Elife. 2019 Jun 25;8. pii: e46258. doi: 10.7554/eLife.46258

Storek KM, Chan J, Vij R, Chiang N, Lin Z, Bevers J 3rd, Koth CM, Vernes JM, Meng YG, Yin J, Wallweber H, Dalmas O, Shriver S, Tam C, Schneider K, Seshasayee D, Nakamura G, Smith PA, Payandeh J, Koerber JT, Comps-Agrar L, Rutherford ST

Abstract
Outer membrane proteins (OMPs) in Gram-negative bacteria dictate permeability of metabolites, antibiotics, and toxins. Elucidating the structure-function relationships governing OMPs within native membrane environments remains challenging. We constructed a diverse library of >3000 monoclonal antibodies to assess the roles of extracellular loops (ECLs) in LptD, an essential OMP that inserts lipopolysaccharide into the outer membrane of Escherichia coli.
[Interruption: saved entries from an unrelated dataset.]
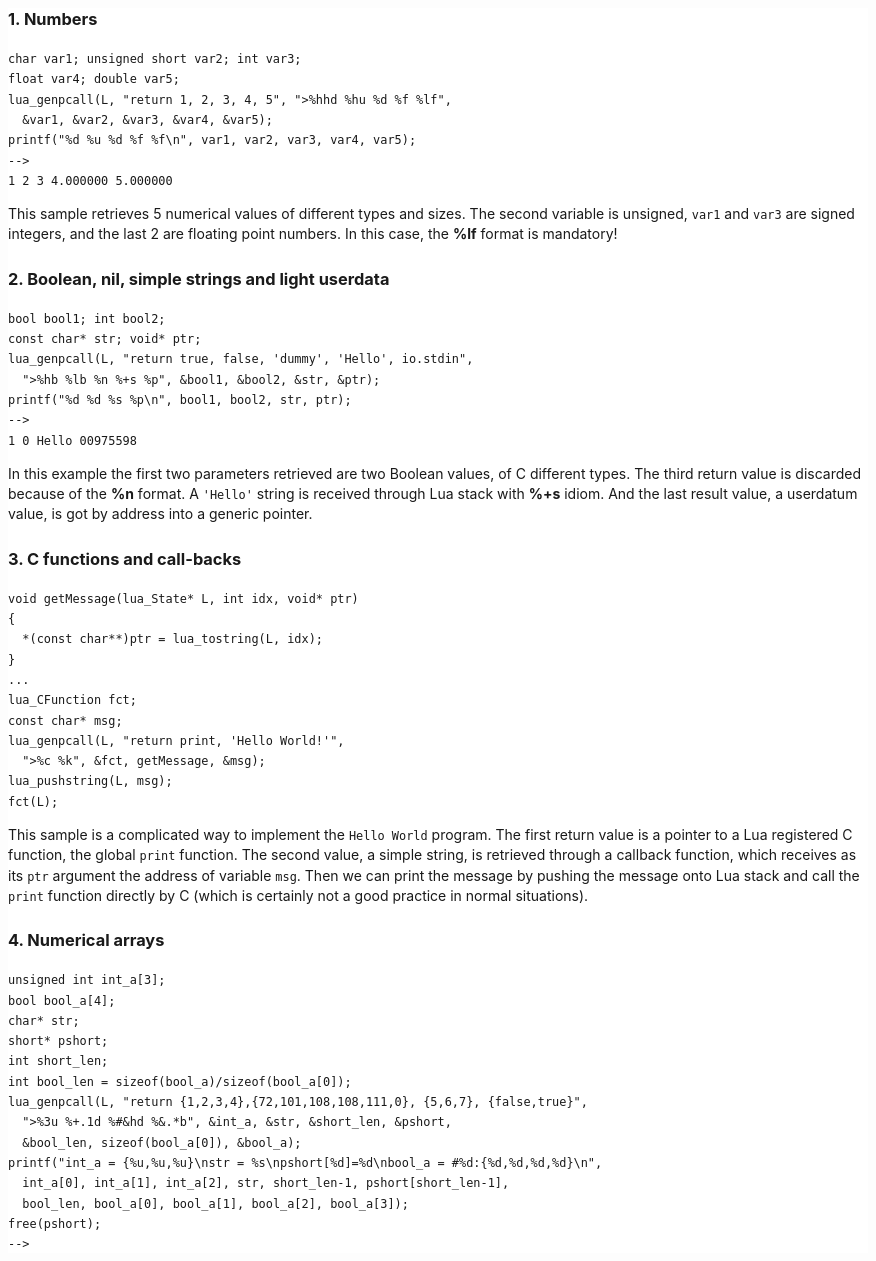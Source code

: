 ### 1. Numbers

	char var1; unsigned short var2; int var3;
	float var4; double var5;
	lua_genpcall(L, "return 1, 2, 3, 4, 5", ">%hhd %hu %d %f %lf", 
	  &var1, &var2, &var3, &var4, &var5);
	printf("%d %u %d %f %f\n", var1, var2, var3, var4, var5);
	-->
	1 2 3 4.000000 5.000000

This sample retrieves 5 numerical values of different types and sizes. The second variable is unsigned, `var1` and `var3` are signed integers, and the last 2 are floating point numbers. In this case, the __%lf__ format is mandatory!

### 2. Boolean, nil, simple strings and light userdata

	bool bool1; int bool2; 
	const char* str; void* ptr;
	lua_genpcall(L, "return true, false, 'dummy', 'Hello', io.stdin", 
	  ">%hb %lb %n %+s %p", &bool1, &bool2, &str, &ptr);
	printf("%d %d %s %p\n", bool1, bool2, str, ptr);
	-->
	1 0 Hello 00975598

In this example the first two parameters retrieved are two Boolean values, of C different types. The third return value is discarded because of the __%n__ format. A `'Hello'` string is received through Lua stack with __%+s__ idiom. And the last result value, a userdatum value, is got by address into a generic pointer.

### 3. C functions and call-backs

	void getMessage(lua_State* L, int idx, void* ptr)
	{
	  *(const char**)ptr = lua_tostring(L, idx);
	}
	...
	lua_CFunction fct;
	const char* msg;
	lua_genpcall(L, "return print, 'Hello World!'", 
	  ">%c %k", &fct, getMessage, &msg);
	lua_pushstring(L, msg);
	fct(L);

This sample is a complicated way to implement the `Hello World` program. The first return value is a pointer to a Lua registered C function, the global `print` function. The second value, a simple string, is retrieved through a callback function, which receives as its `ptr` argument the address of variable `msg`. Then we can print the message by pushing the message onto Lua stack and call the `print` function directly by C (which is certainly not a good practice in normal situations). 

### 4. Numerical arrays

	unsigned int int_a[3];
	bool bool_a[4];
	char* str; 
	short* pshort;
	int short_len;
	int bool_len = sizeof(bool_a)/sizeof(bool_a[0]);
	lua_genpcall(L, "return {1,2,3,4},{72,101,108,108,111,0}, {5,6,7}, {false,true}", 
	  ">%3u %+.1d %#&hd %&.*b", &int_a, &str, &short_len, &pshort, 
	  &bool_len, sizeof(bool_a[0]), &bool_a);
	printf("int_a = {%u,%u,%u}\nstr = %s\npshort[%d]=%d\nbool_a = #%d:{%d,%d,%d,%d}\n", 
	  int_a[0], int_a[1], int_a[2], str, short_len-1, pshort[short_len-1],
	  bool_len, bool_a[0], bool_a[1], bool_a[2], bool_a[3]);
	free(pshort);
	-->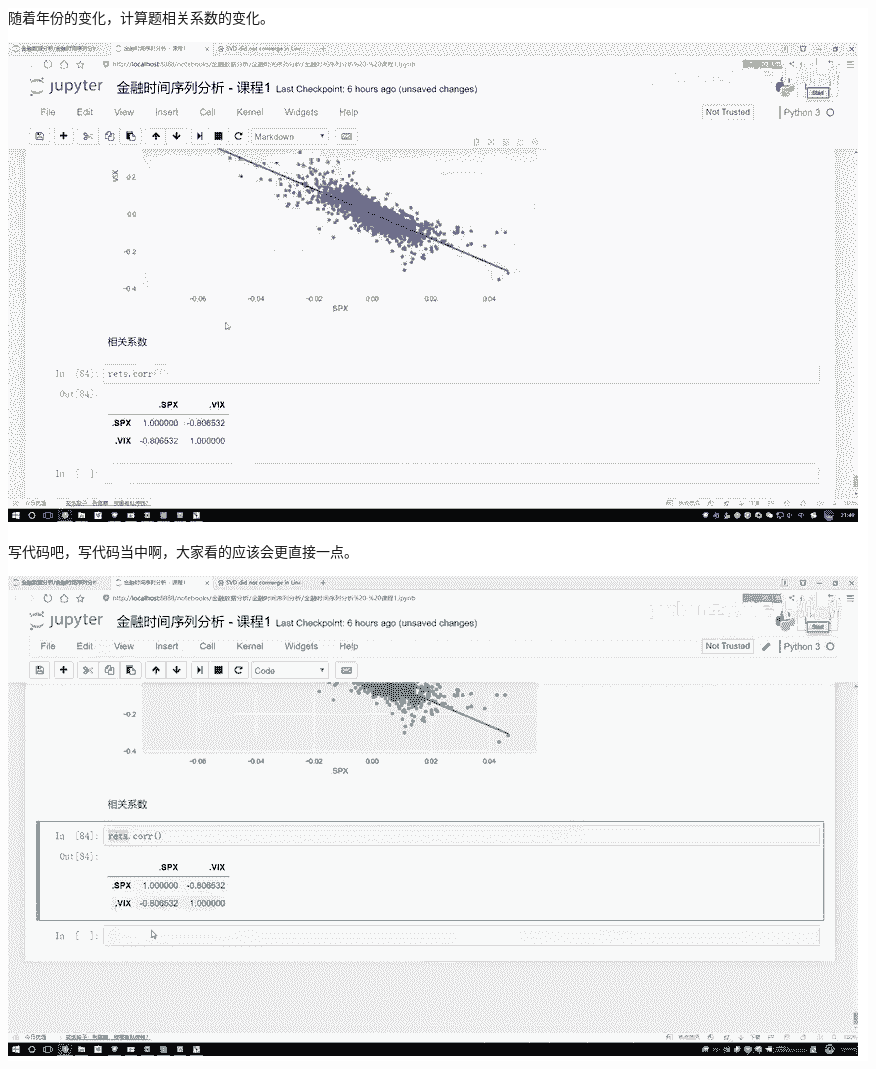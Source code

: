 随着年份的变化，计算题相关系数的变化。

![](img/af08cb77316eddb5f202ebe8cd8e8bb2_80.png)

写代码吧，写代码当中啊，大家看的应该会更直接一点。

![](img/af08cb77316eddb5f202ebe8cd8e8bb2_82.png)
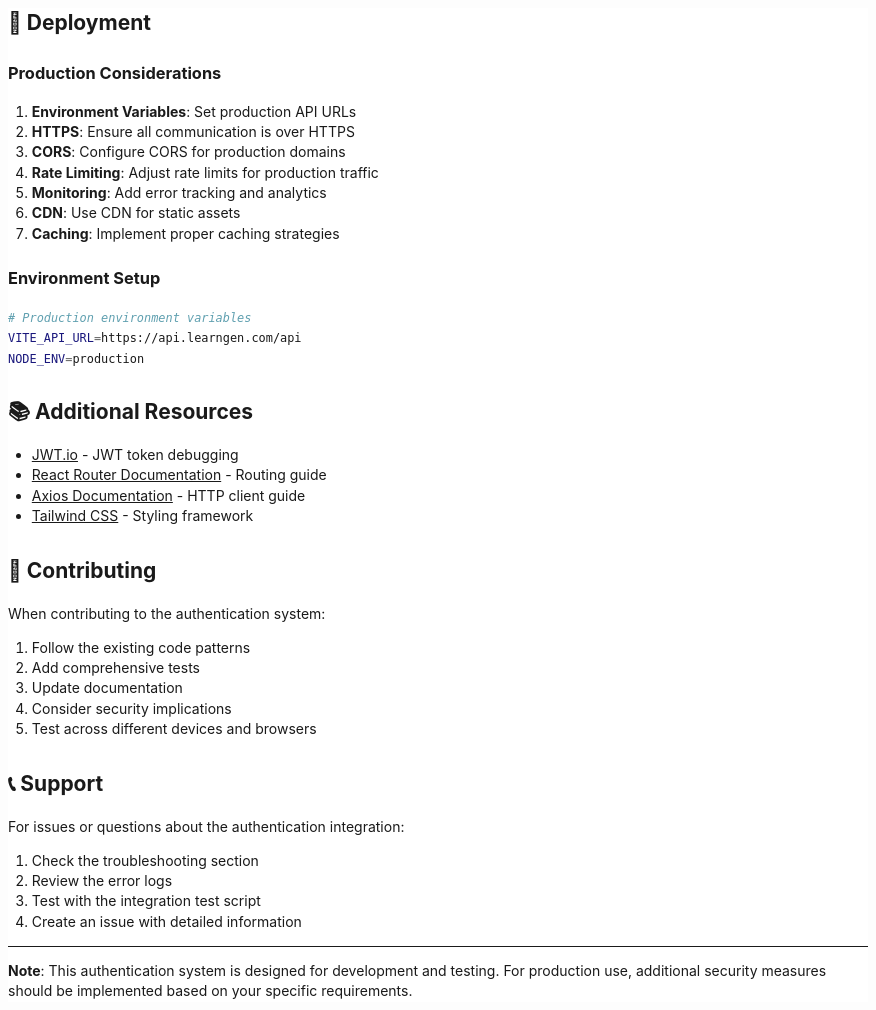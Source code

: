 ## 🚀 Deployment

### Production Considerations

1. **Environment Variables**: Set production API URLs
2. **HTTPS**: Ensure all communication is over HTTPS
3. **CORS**: Configure CORS for production domains
4. **Rate Limiting**: Adjust rate limits for production traffic
5. **Monitoring**: Add error tracking and analytics
6. **CDN**: Use CDN for static assets
7. **Caching**: Implement proper caching strategies

### Environment Setup

```bash
# Production environment variables
VITE_API_URL=https://api.learngen.com/api
NODE_ENV=production
```

## 📚 Additional Resources

- [JWT.io](https://jwt.io/) - JWT token debugging
- [React Router Documentation](https://reactrouter.com/) - Routing guide
- [Axios Documentation](https://axios-http.com/) - HTTP client guide
- [Tailwind CSS](https://tailwindcss.com/) - Styling framework

## 🤝 Contributing

When contributing to the authentication system:

1. Follow the existing code patterns
2. Add comprehensive tests
3. Update documentation
4. Consider security implications
5. Test across different devices and browsers

## 📞 Support

For issues or questions about the authentication integration:

1. Check the troubleshooting section
2. Review the error logs
3. Test with the integration test script
4. Create an issue with detailed information

---

**Note**: This authentication system is designed for development and testing. For production use, additional security measures should be implemented based on your specific requirements.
Epitope binning and mapping experiments with LptD-loop-deletion mutants demonstrated that 7 of the 13 ECLs are targeted by antibodies. Only ECLs inaccessible to antibodies were required for the structure or function of LptD. Our results suggest that antibody-accessible loops evolved to protect key extracellular regions of LptD, but are themselves dispensable. Supporting this hypothesis, no α-LptD antibody interfered with essential functions of LptD. Our experimental workflow enables structure-function studies of OMPs in native cellular environments, provides unexpected insight into LptD, and presents a method to assess the therapeutic potential of antibody targeting.